Why Do Cultural Institutions Always Lean Left?
There is an axiom that is often attributed, probably wrongly, to the historian Robert Conquest. Any organisation that is not explicitly rightwing will sooner or later become leftwing. The genius of the insight is that it avoids paranoia. It doesn’t pretend that there is a plot afoot. It doesn’t imagine some Gramscian scheme to train up leftist cadres and send them on a long march through the institutions. It just recognises a general gravitation of left-leaning people to careers where the profit motive isn’t paramount ...
Imagine, if you can bear it, the life of the average stand-up comedian. You traipse from pub to club for a small fee and expenses. “Success” is the occasional slot on a television panel show. You start a deeply unremunerative podcast. You self-publish a novel and lose money on it.

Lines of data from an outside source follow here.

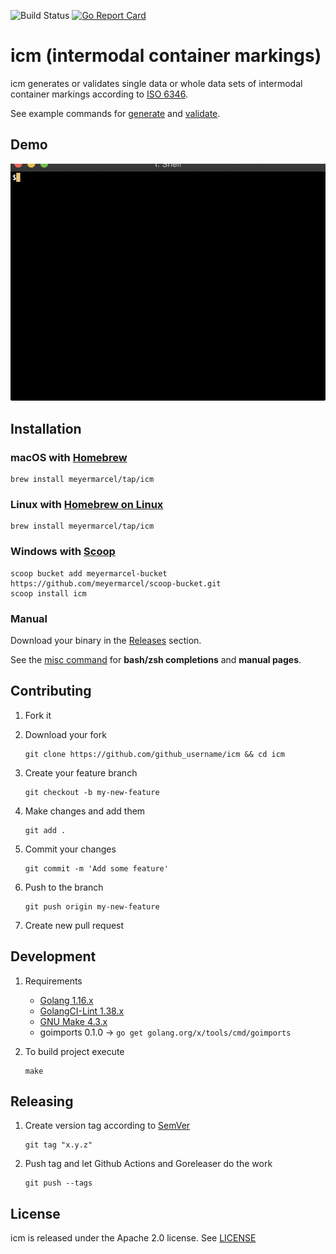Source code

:![Build Status](https://github.com/meyermarcel/icm/workflows/build/badge.svg) [![Go Report Card](https://goreportcard.com/badge/github.com/meyermarcel/icm)](https://goreportcard.com/report/github.com/meyermarcel/icm)

# icm (intermodal container markings)

icm generates or validates single data or whole data sets of intermodal container markings according to [ISO 6346](https://en.wikipedia.org/wiki/ISO_6346).

See example commands for [generate](docs/icm_generate.md) and [validate](docs/icm_validate.md).

## Demo

![Demo](docs/gif/demo.gif)

## Installation

### macOS with [Homebrew](https://brew.sh)

```
brew install meyermarcel/tap/icm
```

### Linux with [Homebrew on Linux](https://docs.brew.sh/Homebrew-on-Linux)

```
brew install meyermarcel/tap/icm
```

### Windows with [Scoop](https://scoop.sh)

```
scoop bucket add meyermarcel-bucket https://github.com/meyermarcel/scoop-bucket.git
scoop install icm
```

### Manual

Download your binary in the [Releases](https://github.com/meyermarcel/icm/releases) section.

See the [misc command](docs/icm_misc.md) for **bash/zsh completions** and **manual pages**.


## Contributing

1. Fork it

1. Download your fork
    ```
    git clone https://github.com/github_username/icm && cd icm
    ```

1. Create your feature branch
    ```
    git checkout -b my-new-feature
    ```

1. Make changes and add them
    ```
    git add .
    ```

1. Commit your changes
    ```
    git commit -m 'Add some feature'
    ```

1. Push to the branch
    ```
    git push origin my-new-feature
    ```

1. Create new pull request

## Development

1. Requirements
    * [Golang 1.16.x](https://golang.org/doc/install)
    * [GolangCI-Lint 1.38.x](https://github.com/golangci/golangci-lint#install)
    * [GNU Make 4.3.x](https://www.gnu.org/software/make/)
    * goimports 0.1.0 -> `go get golang.org/x/tools/cmd/goimports`

1. To build project execute
    ```
    make
    ```

## Releasing

1. Create version tag according to [SemVer](https://semver.org)
    ```
    git tag "x.y.z"
    ```

1. Push tag and let Github Actions and Goreleaser do the work
    ```
    git push --tags
    ```

## License

icm is released under the Apache 2.0 license. See [LICENSE](https://github.com/meyermarcel/icm/blob/master/LICENSE)
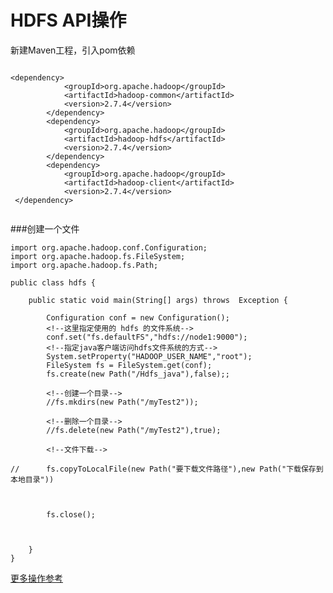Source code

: # HDFS API操作

新建Maven工程，引入pom依赖

```

<dependency>  
            <groupId>org.apache.hadoop</groupId>  
            <artifactId>hadoop-common</artifactId>  
            <version>2.7.4</version>  
        </dependency>  
        <dependency>  
            <groupId>org.apache.hadoop</groupId>  
            <artifactId>hadoop-hdfs</artifactId>  
            <version>2.7.4</version>  
        </dependency>  
        <dependency>  
            <groupId>org.apache.hadoop</groupId>  
            <artifactId>hadoop-client</artifactId>  
            <version>2.7.4</version>  
 </dependency> 
        
```

###创建一个文件

```
import org.apache.hadoop.conf.Configuration;
import org.apache.hadoop.fs.FileSystem;
import org.apache.hadoop.fs.Path;

public class hdfs {

    public static void main(String[] args) throws  Exception {

        Configuration conf = new Configuration();
        <!--这里指定使用的 hdfs 的文件系统-->
        conf.set("fs.defaultFS","hdfs://node1:9000");
        <!--指定java客户端访问hdfs文件系统的方式-->
        System.setProperty("HADOOP_USER_NAME","root");
        FileSystem fs = FileSystem.get(conf);
        fs.create(new Path("/Hdfs_java"),false);;
        
        <!--创建一个目录-->
        //fs.mkdirs(new Path("/myTest2"));
        
        <!--删除一个目录-->
        //fs.delete(new Path("/myTest2"),true);
        
		<!--文件下载-->
		
//		fs.copyToLocalFile(new Path("要下载文件路径"),new Path("下载保存到本地目录"))


        
        fs.close();
        
        
        
    }
}

```

[更多操作参考](http://blog.csdn.net/daxiang12092205/article/details/52717470)


<!--
create time: 2018-03-20 14:36:25
Author: Alfred

This file is created by Marboo<http://marboo.io> template file $MARBOO_HOME/.media/starts/default.md
本文件由 Marboo<http://marboo.io> 模板文件 $MARBOO_HOME/.media/starts/default.md 创建
-->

No one who is financially motivated would enter this world. Those who prioritise other things, such as creative expression or public exposure, might. And that — not the innate unfunniness of conservatives, not a liberal plot against them — is why comedy is a near-monopoly of the left. The right is usually the first to say that a state of affairs can be “unequal” without being “unfair”. It struggles to do so in this instance.
Conservatism is to a large extent self-eroding. A philosophy that (rightly) salutes enterprise will not attract enough people who want to serve in the culture-shaping institutions. Sure enough, the culture becomes less and less conservative. This problem is all the more acute in the US, where conservatism so exalts the profit motive that it is itself an industry. Burning away in the Republican gut is a historic grievance. Even as the “movement” achieved electoral success over half a century, the texture of life in the country went the other way. The school curricula. The policing of language. The positive discrimination. Nixon, Reagan and the Bushes didn’t win for this.

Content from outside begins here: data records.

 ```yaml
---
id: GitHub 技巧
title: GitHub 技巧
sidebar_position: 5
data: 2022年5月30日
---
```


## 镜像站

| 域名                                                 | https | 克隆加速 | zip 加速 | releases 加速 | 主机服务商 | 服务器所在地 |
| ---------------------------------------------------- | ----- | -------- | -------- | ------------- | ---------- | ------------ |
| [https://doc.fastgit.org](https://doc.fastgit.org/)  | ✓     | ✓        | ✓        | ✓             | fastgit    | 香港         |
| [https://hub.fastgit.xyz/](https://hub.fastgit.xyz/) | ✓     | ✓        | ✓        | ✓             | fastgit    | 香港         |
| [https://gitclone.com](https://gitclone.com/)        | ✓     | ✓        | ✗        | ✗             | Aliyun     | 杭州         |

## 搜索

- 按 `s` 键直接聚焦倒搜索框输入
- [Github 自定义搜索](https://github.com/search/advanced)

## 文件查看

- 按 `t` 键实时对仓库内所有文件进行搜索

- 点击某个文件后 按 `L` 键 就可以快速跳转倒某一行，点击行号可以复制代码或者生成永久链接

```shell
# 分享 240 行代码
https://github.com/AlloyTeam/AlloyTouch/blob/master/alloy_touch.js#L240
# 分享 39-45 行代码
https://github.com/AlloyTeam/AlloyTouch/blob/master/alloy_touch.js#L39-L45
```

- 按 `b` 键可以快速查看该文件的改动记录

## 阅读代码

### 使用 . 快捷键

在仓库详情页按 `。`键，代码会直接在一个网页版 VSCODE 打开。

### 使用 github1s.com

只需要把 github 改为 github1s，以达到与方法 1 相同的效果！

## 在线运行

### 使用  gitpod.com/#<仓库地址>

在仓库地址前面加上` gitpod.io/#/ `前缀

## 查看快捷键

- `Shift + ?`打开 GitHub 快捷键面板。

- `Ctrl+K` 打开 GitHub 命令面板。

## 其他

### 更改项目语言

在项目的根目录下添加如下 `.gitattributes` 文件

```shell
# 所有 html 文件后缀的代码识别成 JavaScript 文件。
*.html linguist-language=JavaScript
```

Some conservatives have rationalised this discrepancy between electoral triumph and cultural retreat as a kind of leftwing swindle. Or, worse, as proof of democracy’s futility. Their own complicity is lost on them. There are Republicans who can’t believe how leftwing universities are and also can’t believe that anyone would ever choose the unlucrative life of an academic. At some point, you’d hope, the irony will dawn on them.